> _Exercise prompt_
Count the lines below that hold the word "subsection" and say how many, with no other text.

Stored dataset items
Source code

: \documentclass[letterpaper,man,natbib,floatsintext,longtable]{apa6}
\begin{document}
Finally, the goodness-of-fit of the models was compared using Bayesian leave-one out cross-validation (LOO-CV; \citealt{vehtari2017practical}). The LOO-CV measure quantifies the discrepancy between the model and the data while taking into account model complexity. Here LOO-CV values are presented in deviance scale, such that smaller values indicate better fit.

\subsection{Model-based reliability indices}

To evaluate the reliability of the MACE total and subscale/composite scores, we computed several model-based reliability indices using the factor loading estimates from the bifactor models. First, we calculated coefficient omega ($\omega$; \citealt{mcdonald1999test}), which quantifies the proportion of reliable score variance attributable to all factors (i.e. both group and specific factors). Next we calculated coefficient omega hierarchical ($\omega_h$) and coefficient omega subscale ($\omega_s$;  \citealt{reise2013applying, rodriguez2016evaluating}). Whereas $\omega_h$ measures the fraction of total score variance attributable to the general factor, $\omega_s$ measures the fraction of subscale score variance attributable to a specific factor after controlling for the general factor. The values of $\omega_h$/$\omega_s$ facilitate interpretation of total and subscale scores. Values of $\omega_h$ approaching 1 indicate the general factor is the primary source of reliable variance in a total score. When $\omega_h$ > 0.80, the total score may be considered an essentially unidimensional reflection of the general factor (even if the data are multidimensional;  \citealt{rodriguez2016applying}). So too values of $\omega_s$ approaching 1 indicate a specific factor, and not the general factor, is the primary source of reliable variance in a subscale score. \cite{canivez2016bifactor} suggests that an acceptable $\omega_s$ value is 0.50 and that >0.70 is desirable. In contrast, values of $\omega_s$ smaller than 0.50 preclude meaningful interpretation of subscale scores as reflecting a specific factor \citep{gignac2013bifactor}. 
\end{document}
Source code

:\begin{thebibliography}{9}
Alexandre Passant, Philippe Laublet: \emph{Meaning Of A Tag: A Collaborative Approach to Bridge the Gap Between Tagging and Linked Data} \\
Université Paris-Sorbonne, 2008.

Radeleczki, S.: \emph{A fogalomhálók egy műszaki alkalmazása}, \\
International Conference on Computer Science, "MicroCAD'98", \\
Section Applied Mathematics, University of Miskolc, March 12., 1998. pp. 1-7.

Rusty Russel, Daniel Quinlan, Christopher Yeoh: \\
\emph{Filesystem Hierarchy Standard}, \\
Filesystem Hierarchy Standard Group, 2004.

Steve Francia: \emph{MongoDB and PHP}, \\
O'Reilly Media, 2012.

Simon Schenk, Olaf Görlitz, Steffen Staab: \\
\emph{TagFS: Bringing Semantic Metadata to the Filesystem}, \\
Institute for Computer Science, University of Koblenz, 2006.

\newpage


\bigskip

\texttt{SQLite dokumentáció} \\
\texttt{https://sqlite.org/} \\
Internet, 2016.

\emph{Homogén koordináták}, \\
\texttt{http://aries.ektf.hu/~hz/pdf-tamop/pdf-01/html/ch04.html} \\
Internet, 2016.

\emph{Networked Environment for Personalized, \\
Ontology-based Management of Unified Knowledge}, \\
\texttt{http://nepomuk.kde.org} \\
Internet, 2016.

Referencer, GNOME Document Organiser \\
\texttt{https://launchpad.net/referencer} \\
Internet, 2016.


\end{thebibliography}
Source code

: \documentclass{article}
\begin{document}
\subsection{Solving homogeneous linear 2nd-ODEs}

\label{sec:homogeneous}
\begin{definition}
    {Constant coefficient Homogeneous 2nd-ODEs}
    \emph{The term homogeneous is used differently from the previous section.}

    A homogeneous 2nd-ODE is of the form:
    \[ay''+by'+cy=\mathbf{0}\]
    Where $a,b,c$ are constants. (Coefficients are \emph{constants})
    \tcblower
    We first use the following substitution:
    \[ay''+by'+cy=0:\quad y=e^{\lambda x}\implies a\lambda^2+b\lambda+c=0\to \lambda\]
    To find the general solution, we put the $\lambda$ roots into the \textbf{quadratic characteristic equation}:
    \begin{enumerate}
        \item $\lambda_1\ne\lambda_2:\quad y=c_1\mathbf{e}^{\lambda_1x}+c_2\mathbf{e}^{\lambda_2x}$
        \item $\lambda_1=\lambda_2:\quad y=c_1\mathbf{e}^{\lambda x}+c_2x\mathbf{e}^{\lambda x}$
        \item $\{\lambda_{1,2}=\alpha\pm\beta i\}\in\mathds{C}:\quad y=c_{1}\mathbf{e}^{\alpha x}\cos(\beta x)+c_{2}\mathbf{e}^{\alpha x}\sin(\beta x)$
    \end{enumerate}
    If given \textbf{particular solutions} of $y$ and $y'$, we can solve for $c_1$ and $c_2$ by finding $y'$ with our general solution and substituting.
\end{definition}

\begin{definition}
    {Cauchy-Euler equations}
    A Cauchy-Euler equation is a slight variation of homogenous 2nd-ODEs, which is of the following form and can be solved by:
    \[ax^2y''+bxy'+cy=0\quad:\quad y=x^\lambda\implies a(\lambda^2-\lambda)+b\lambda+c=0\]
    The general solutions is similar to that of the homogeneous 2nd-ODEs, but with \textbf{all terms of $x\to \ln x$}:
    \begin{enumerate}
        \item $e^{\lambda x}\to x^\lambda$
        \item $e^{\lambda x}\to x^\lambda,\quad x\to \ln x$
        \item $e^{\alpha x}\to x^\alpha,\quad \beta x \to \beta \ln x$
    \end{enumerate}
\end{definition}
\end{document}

> _Result_
2